(Collected data)
==================================================

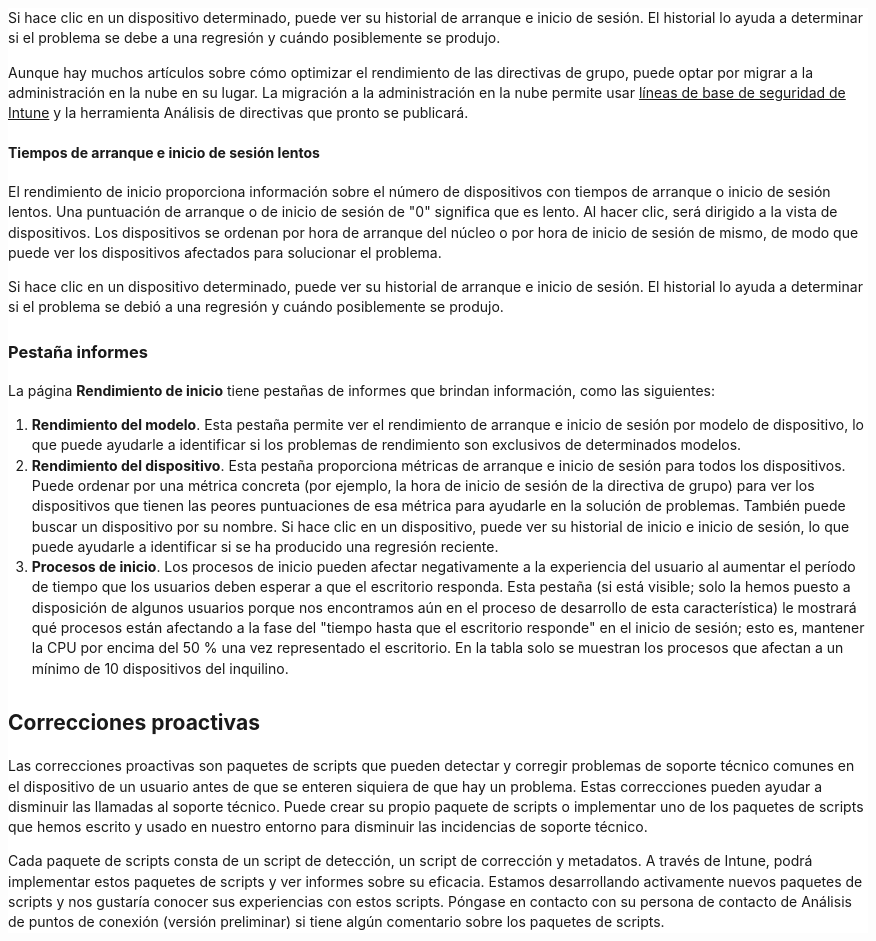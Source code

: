 Si hace clic en un dispositivo determinado, puede ver su historial de arranque e inicio de sesión. El historial lo ayuda a determinar si el problema se debe a una regresión y cuándo posiblemente se produjo.

Aunque hay muchos artículos sobre cómo optimizar el rendimiento de las directivas de grupo, puede optar por migrar a la administración en la nube en su lugar. La migración a la administración en la nube permite usar [líneas de base de seguridad de Intune](https://docs.microsoft.com/intune/protect/security-baselines) y la herramienta Análisis de directivas que pronto se publicará.

#### <a name="slow-boot-and-sign-in-times"></a><a name="bkmk_uea_sb"></a> Tiempos de arranque e inicio de sesión lentos

El rendimiento de inicio proporciona información sobre el número de dispositivos con tiempos de arranque o inicio de sesión lentos. Una puntuación de arranque o de inicio de sesión de "0" significa que es lento. Al hacer clic, será dirigido a la vista de dispositivos. Los dispositivos se ordenan por hora de arranque del núcleo o por hora de inicio de sesión de mismo, de modo que puede ver los dispositivos afectados para solucionar el problema.

Si hace clic en un dispositivo determinado, puede ver su historial de arranque e inicio de sesión. El historial lo ayuda a determinar si el problema se debió a una regresión y cuándo posiblemente se produjo.

### <a name="reporting-tabs"></a>Pestaña informes

La página **Rendimiento de inicio** tiene pestañas de informes que brindan información, como las siguientes:
1. **Rendimiento del modelo**. Esta pestaña permite ver el rendimiento de arranque e inicio de sesión por modelo de dispositivo, lo que puede ayudarle a identificar si los problemas de rendimiento son exclusivos de determinados modelos.
1. **Rendimiento del dispositivo**. Esta pestaña proporciona métricas de arranque e inicio de sesión para todos los dispositivos. Puede ordenar por una métrica concreta (por ejemplo, la hora de inicio de sesión de la directiva de grupo) para ver los dispositivos que tienen las peores puntuaciones de esa métrica para ayudarle en la solución de problemas. También puede buscar un dispositivo por su nombre. Si hace clic en un dispositivo, puede ver su historial de inicio e inicio de sesión, lo que puede ayudarle a identificar si se ha producido una regresión reciente.
1. **Procesos de inicio**. Los procesos de inicio pueden afectar negativamente a la experiencia del usuario al aumentar el período de tiempo que los usuarios deben esperar a que el escritorio responda. Esta pestaña (si está visible; solo la hemos puesto a disposición de algunos usuarios porque nos encontramos aún en el proceso de desarrollo de esta característica) le mostrará qué procesos están afectando a la fase del "tiempo hasta que el escritorio responde" en el inicio de sesión; esto es, mantener la CPU por encima del 50 % una vez representado el escritorio. En la tabla solo se muestran los procesos que afectan a un mínimo de 10 dispositivos del inquilino.  

## <a name="proactive-remediations"></a><a name="bkmk_uea_prs"></a> Correcciones proactivas

Las correcciones proactivas son paquetes de scripts que pueden detectar y corregir problemas de soporte técnico comunes en el dispositivo de un usuario antes de que se enteren siquiera de que hay un problema. Estas correcciones pueden ayudar a disminuir las llamadas al soporte técnico. Puede crear su propio paquete de scripts o implementar uno de los paquetes de scripts que hemos escrito y usado en nuestro entorno para disminuir las incidencias de soporte técnico.

Cada paquete de scripts consta de un script de detección, un script de corrección y metadatos. A través de Intune, podrá implementar estos paquetes de scripts y ver informes sobre su eficacia. Estamos desarrollando activamente nuevos paquetes de scripts y nos gustaría conocer sus experiencias con estos scripts. Póngase en contacto con su persona de contacto de Análisis de puntos de conexión (versión preliminar) si tiene algún comentario sobre los paquetes de scripts.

==================================================

(Task item): Copy the records above exactly, from the first line through the line containing "problema se debe", and leave out the pictures.

(Answer to the problem):
Source code

: Si hace clic en un dispositivo determinado, puede ver su historial de arranque e inicio de sesión. El historial lo ayuda a determinar si el problema se debe a una regresión y cuándo posiblemente se produjo.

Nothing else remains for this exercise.